Foreign Exchange Exposure is one of the most common forms of risk faced by almost any firm, most individuals and even almost every country.  A fair definition of FX risk would be “the occurrence of outcomes different from expectations due to the volatility of Foreign Exchange currencies”.  Even if this exposure is so common, its management is not always adequate, and oftentimes we find firms struggling in recognizing the exposure and having an even harder time in hedging it.  This post discusses the main insights about FX exposure.

FX exposure comes in different forms, some of them are fairly easy to recognize, while some others are not easy to identify, and even harder to hedge.  The easiest form of FX exposure is the one that appears when a firm has cash flows denominated in different currencies.  This happens when a company operating in its local currency has a financial or commercial debt or credit denominated in a foreign one.  This exposure is usually easy to characterize and recognize.  If the firm has a credit in a foreign currency, its revaluation with respect to the local one will generate a profit and if the firm has a debt denominated in the foreign currency, its revaluation will generate a loss.  Recognizing this exposure is straightforward; finance departments of companies around the world know their foreign currency denominated cash flows and the exposure they generate.  Hedging this exposure, once it has been recognized, is also usually easy, and can be done through the use of FX derivatives or by setting up an operational hedge.  An easy example of an operational hedge would be the generation of an opposite position by taking a commercial debt of credit in the foreign currency in such a way that both exposures offset each other at a due time.  This type of exposure is usually referred as to Transaction Exposure since it usually appears because of a transaction or a concatenation of them.

A company, however, can have an exposure to FX risk even when all its cash flows are denominated in the same currency.  This happens when either: (i) its clients or customers; (ii) its suppliers, or; (iii) its competitors, operate in a different currency.  Consider the case of a firm that exports a given product, and in order to avoid the problems caused by having cash flows denominated in different currencies decide to sell their products in local currency (assuming that it has the market power to do so).  Even having all its cash flows denominated in the same –local- currency, it cannot avoid the fact that its clients and customers hold a different currency in their pockets.  If the foreign currency, the one in the clients’ pockets, depreciates with respect to the exporter’s local currency, its products will become essentially more expensive for the foreign clients to buy them, and the exporting firm is likely to lose sales and ability to compete in that market.  This effect is similar in the case in which a firm has to purchase supplies from a foreign firm.  Even if the importer is able to force the supplier to denominate the transactions in local currency, it still cannot escape the fact that the supplier might become less and less efficient and, in the extreme, it might even go bankrupt because of the FX volatility; this would change an FX risk into a Supply Chain Risk.  In a similar fashion, even when a firm only trades within its own country and in its own currency, it can still face significant FX exposure.  Consider the case that a foreign firm enters a firm’s local market with its products produced in another country and its costs denominated in a foreign currency.  If this foreign currency devaluates with respect to the local market currency, the foreign firm will have a cost advantage and the local firm’s ability to compete will be affected by the local currency overvaluation.

These type of situation is usually denominated Economic Exposure.  It is not attached to a particular transaction, rather it is a situation that stems from the competitive environment of the firm.  This type of exposure is hard to identify and mitigate.  In order to identify it firms need to have a very clear risk management understanding, and dealing with these exposures is usually more complex than just taking derivative positions; it usually entails decisions affecting operations, logistics, human resources, etc.  In the case of having identified this risk, and in the impossibility of restructuring the firm, and, at least partial solution, might be designed by taking positions in financial instruments that generate a gain when the FX volatility generates a loss.  This is, however, a more complicate and potentially incomplete way of hedging the exposure.

These exposures can affect not only a firm but also a whole country or region.
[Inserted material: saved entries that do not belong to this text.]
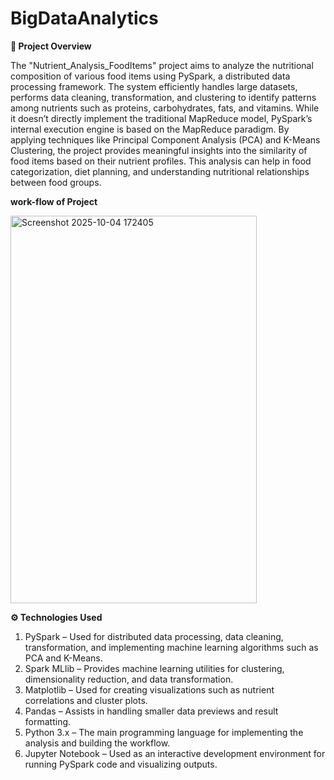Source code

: # BigDataAnalytics

**🧾 Project Overview**

The "Nutrient_Analysis_FoodItems" project aims to analyze the nutritional composition of various food items using PySpark, a distributed data processing framework.
The system efficiently handles large datasets, performs data cleaning, transformation, and clustering to identify patterns among nutrients such as proteins, carbohydrates, fats, and vitamins.
While it doesn’t directly implement the traditional MapReduce model, PySpark’s internal execution engine is based on the MapReduce paradigm.
By applying techniques like Principal Component Analysis (PCA) and K-Means Clustering, the project provides meaningful insights into the similarity of food items based on their nutrient profiles.
This analysis can help in food categorization, diet planning, and understanding nutritional relationships between food groups.

**work-flow of Project**

<img width="394" height="620" alt="Screenshot 2025-10-04 172405" src="https://github.com/user-attachments/assets/d18eb5ce-89a8-4d6b-be03-ba6342acfe78" />


**⚙️ Technologies Used**

1. PySpark – Used for distributed data processing, data cleaning, transformation, and implementing machine learning algorithms such as PCA and K-Means.
2. Spark MLlib – Provides machine learning utilities for clustering, dimensionality reduction, and data transformation.
3. Matplotlib – Used for creating visualizations such as nutrient correlations and cluster plots.
4. Pandas – Assists in handling smaller data previews and result formatting.
5. Python 3.x – The main programming language for implementing the analysis and building the workflow.
6. Jupyter Notebook – Used as an interactive development environment for running PySpark code and visualizing outputs.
This was the case of the loss of competitiveness of European firms when the euro revaluated with respect to the US dollar and the rest of the world currencies a few years ago.  As a result of that, most European firms started having a hard time competing in both the global and local markets, several of them moved their production facilities outside Europe, generating an economic slowdown and a large unemployment, whose consequences we are still witnessing nowadays.

There is another kind of FX exposure, the one that appears when assets denominated in a foreign currency need to be translated into a local currency, usually for reporting purposes.  These assets can be fixed assets or even liquid ones, like a production facility or a stream of dividends.  In both cases, the devaluation of the foreign currency would diminish the value of those assets for the local company, generating an FX exposure.  This type of exposure is usually referred as Translation Exposure, and is usually hard to identify and hedge.

Most of the times firms fail to identify all the different flavors of FX exposure, and simply recognize the traditional Transaction Exposure.  The problem is that the other exposures, especially the Economic Exposure, is likely to generate larger damage, especially if it is not seen in advance.  As usual, it is of paramount importance to identify and monitor the determinants of FX risks, so we can anticipate threats and opportunities in due advance.